Kluczyk w stacyjkę, zapłon i odpalamy - no i właśnie, do tej pory startował bez problemu i obroty były od razu na 1000, teraz (zaznaczę, że zdarza się to sporadycznie, nie ma tutaj reguły czy jest -6 czy 0 ) najpierw wskakuje na 900 a dosłownie chwilę później "dobija" do 1000. Ta chwila to max 1 sekunda, możliwe, że jeszcze mniej.
Po za tym nie ma problemu z odpalaniem, pali od strzała (ostatnio miałem u siebie -10, odpalił bez zająknięcia), nie kręci, fis nie pokazuje żadnych błędów, komp z resztą też.
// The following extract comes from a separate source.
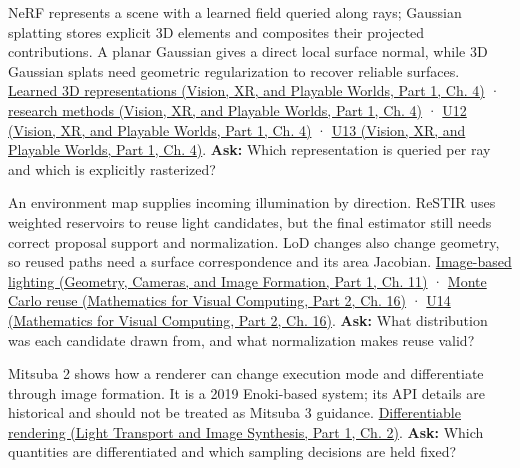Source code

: NeRF represents a scene with a learned field queried along rays; Gaussian splatting stores explicit 3D elements and composites their projected contributions. A planar Gaussian gives a direct local surface normal, while 3D Gaussian splats need geometric regularization to recover reliable surfaces. \href{../07-Vision-XR-and-Playable-Worlds-P01/main.pdf\#04-visual-computing-ii-ch034-learned-representations-of-3d-shape-and-scenes}{Learned 3D representations (Vision, XR, and Playable Worlds, Part 1, Ch. 4)} · \href{../07-Vision-XR-and-Playable-Worlds-P01/main.pdf\#04-visual-computing-ii-ch034-from-scene-representations-to-research-methods}{research methods (Vision, XR, and Playable Worlds, Part 1, Ch. 4)} · \href{../07-Vision-XR-and-Playable-Worlds-P01/main.pdf\#04-visual-computing-ii-ch034-figure-u12---volume-compositing-accumulates-visible-contributions}{U12 (Vision, XR, and Playable Worlds, Part 1, Ch. 4)} · \href{../07-Vision-XR-and-Playable-Worlds-P01/main.pdf\#04-visual-computing-ii-ch034-figure-u13---a-local-gaussian-covariance-projects-to-an-ellipse}{U13 (Vision, XR, and Playable Worlds, Part 1, Ch. 4)}. \textbf{Ask:} Which representation is queried per ray and which is explicitly rasterized?

An environment map supplies incoming illumination by direction. ReSTIR uses weighted reservoirs to reuse light candidates, but the final estimator still needs correct proposal support and normalization. LoD changes also change geometry, so reused paths need a surface correspondence and its area Jacobian. \href{../03-Geometry-Cameras-and-Image-Formation-P01/main.pdf\#03-visual-computing-i-ch004-light-measurement-and-radiometry}{Image-based lighting (Geometry, Cameras, and Image Formation, Part 1, Ch. 11)} · \href{../02-Mathematics-for-Visual-Computing-P02/main.pdf\#03-visual-computing-i-ch012-numerical-integration-and-monte-carlo-estimation}{Monte Carlo reuse (Mathematics for Visual Computing, Part 2, Ch. 16)} · \href{../02-Mathematics-for-Visual-Computing-P02/main.pdf\#03-visual-computing-i-ch012-figure-u14---a-reservoir-selects-a-candidate-by-its-weight}{U14 (Mathematics for Visual Computing, Part 2, Ch. 16)}. \textbf{Ask:} What distribution was each candidate drawn from, and what normalization makes reuse valid?

Mitsuba 2 shows how a renderer can change execution mode and differentiate through image formation. It is a 2019 Enoki-based system; its API details are historical and should not be treated as Mitsuba 3 guidance. \href{../04-Light-Transport-and-Image-Synthesis-P01/main.pdf\#03-visual-computing-i-ch007-the-rendering-equation-and-light-transport}{Differentiable rendering (Light Transport and Image Synthesis, Part 1, Ch. 2)}. \textbf{Ask:} Which quantities are differentiated and which sampling decisions are held fixed?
Świece sprawdzane - oporność w okolicach 1,25 oma na każdej. Producenta świec niestety nie sprawdziłem.
Jest się czym przejmować i szukać dziury w całym ?
Nie sprawdzałem jeszcze aku ale raczej to nie tutaj problem. Może to przez zużyte świece ? (piszę zużyte bo podejrzewam, że nówki mają duzo mniejsza oporność)
Tak ma być przy niższych temperaturach ? Tak twierdził mechanik :D To moje pierwsze auto, o takich rzeczach mam zerowe pojęcie a mechanikom z okolicy nie wierzę (już wystarczy, że jeden z najbardziej zaufanych, który był przy kupnie fury przegapił/zataił sporo rzeczy i już władowałem w auto nowe poduchy silnika i skrzyni, sprężyny i jakieś mniejsze ale kosztowne pierdoły).
A4 B7 Avant 1.9TDI BRB
Bardzo prosze o jakieś rady, pomysły bo skończy się na tym, że powymieniam aku, świece a problemu nie rozwiążę.
I prosił bym o nie pisanie czegoś w stylu "jeździć obserwować" albo "dopóki odpala to nie ma co grzebać".